(Working data Opens)

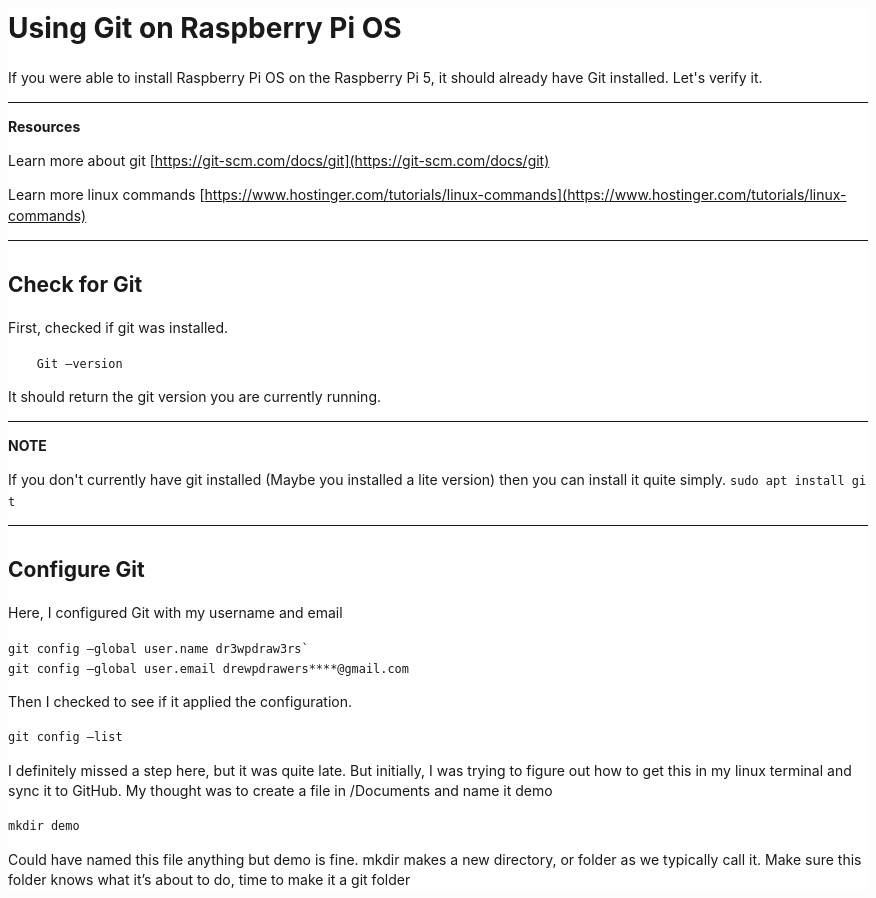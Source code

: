 # Using Git on Raspberry Pi OS

If you were able to install Raspberry Pi OS on the Raspberry Pi 5, it should already have Git installed. Let's verify it.

---
**Resources**

Learn more about git
[https://git-scm.com/docs/git](https://git-scm.com/docs/git)

Learn more linux commands
[https://www.hostinger.com/tutorials/linux-commands](https://www.hostinger.com/tutorials/linux-commands) 

---

## Check for Git

First, checked if git was installed.

```
    Git –version
```
It should return the git version you are currently running.

---
**NOTE**

If you don't currently have git installed (Maybe you installed a lite version) then you can install it quite simply. `sudo apt install git`

---

## Configure Git

Here, I configured Git with my username and email

```
git config –global user.name dr3wpdraw3rs`
git config –global user.email drewpdrawers****@gmail.com
```

Then I checked to see if it applied the configuration.

```
git config –list
```

I definitely missed a step here, but it was quite late. But initially, I was trying to figure out how to get this in my linux terminal and sync it to GitHub.
My thought was to create a file in /Documents and name it demo

```
mkdir demo
```
Could have named this file anything but demo is fine. mkdir makes a new directory, or folder as we typically call it.
Make sure this folder knows what it’s about to do, time to make it a git folder
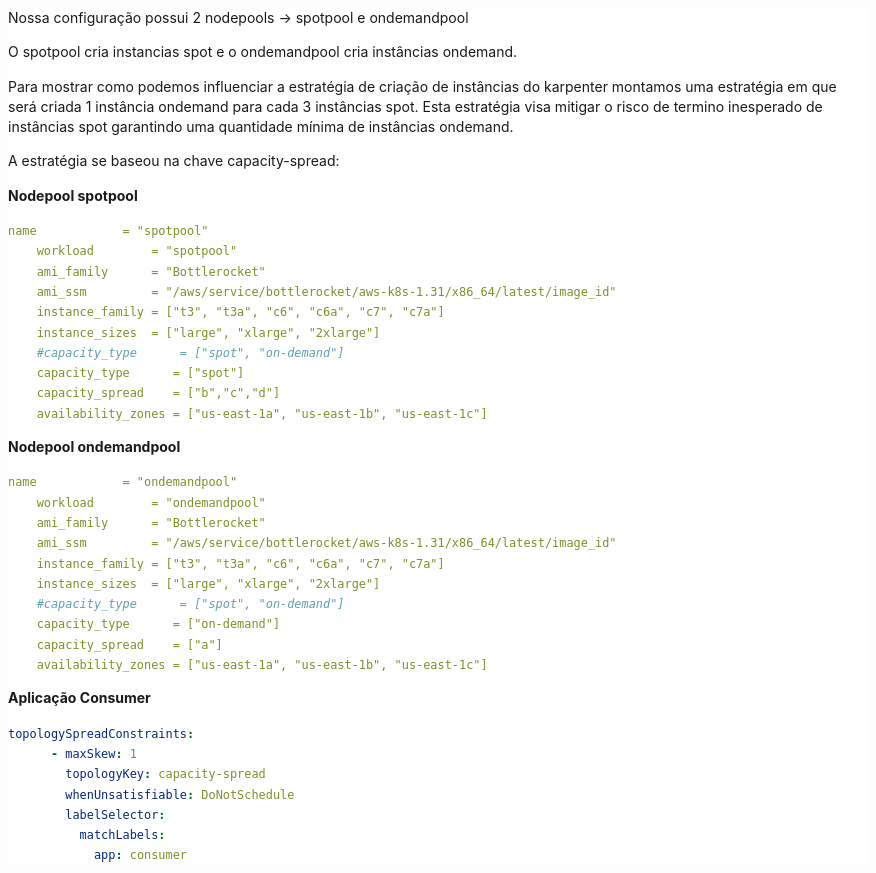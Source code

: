 Nossa configuração possui 2 nodepools -> spotpool e ondemandpool

O spotpool cria instancias spot e o ondemandpool cria instâncias ondemand. 

Para mostrar como podemos influenciar a estratégia de criação de instâncias do karpenter montamos uma estratégia em que será criada 1 instância ondemand para cada 3 instâncias spot. Esta estratégia visa mitigar o risco de termino inesperado de instâncias spot garantindo uma quantidade mínima de instâncias ondemand. 

A estratégia se baseou na chave capacity-spread:

**Nodepool spotpool**

```Yaml
name            = "spotpool"
    workload        = "spotpool"
    ami_family      = "Bottlerocket"
    ami_ssm         = "/aws/service/bottlerocket/aws-k8s-1.31/x86_64/latest/image_id"
    instance_family = ["t3", "t3a", "c6", "c6a", "c7", "c7a"]
    instance_sizes  = ["large", "xlarge", "2xlarge"]
    #capacity_type      = ["spot", "on-demand"]
    capacity_type      = ["spot"]
    capacity_spread    = ["b","c","d"]
    availability_zones = ["us-east-1a", "us-east-1b", "us-east-1c"]
```

**Nodepool ondemandpool**

```yaml
name            = "ondemandpool"
    workload        = "ondemandpool"
    ami_family      = "Bottlerocket"
    ami_ssm         = "/aws/service/bottlerocket/aws-k8s-1.31/x86_64/latest/image_id"
    instance_family = ["t3", "t3a", "c6", "c6a", "c7", "c7a"]
    instance_sizes  = ["large", "xlarge", "2xlarge"]
    #capacity_type      = ["spot", "on-demand"]
    capacity_type      = ["on-demand"]
    capacity_spread    = ["a"]
    availability_zones = ["us-east-1a", "us-east-1b", "us-east-1c"]
```

**Aplicação Consumer**
```yaml
topologySpreadConstraints:
      - maxSkew: 1
        topologyKey: capacity-spread
        whenUnsatisfiable: DoNotSchedule
        labelSelector:
          matchLabels:
            app: consumer

```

(Working data Closes)

Problem description: Print again, exactly, the lines of the records above from the first line through the line with "## Check for Git". No pictures.

Your response:
Source code

: # Using Git on Raspberry Pi OS

If you were able to install Raspberry Pi OS on the Raspberry Pi 5, it should already have Git installed. Let's verify it.

---
**Resources**

Learn more about git
[https://git-scm.com/docs/git](https://git-scm.com/docs/git)

Learn more linux commands
[https://www.hostinger.com/tutorials/linux-commands](https://www.hostinger.com/tutorials/linux-commands) 

---

## Check for Git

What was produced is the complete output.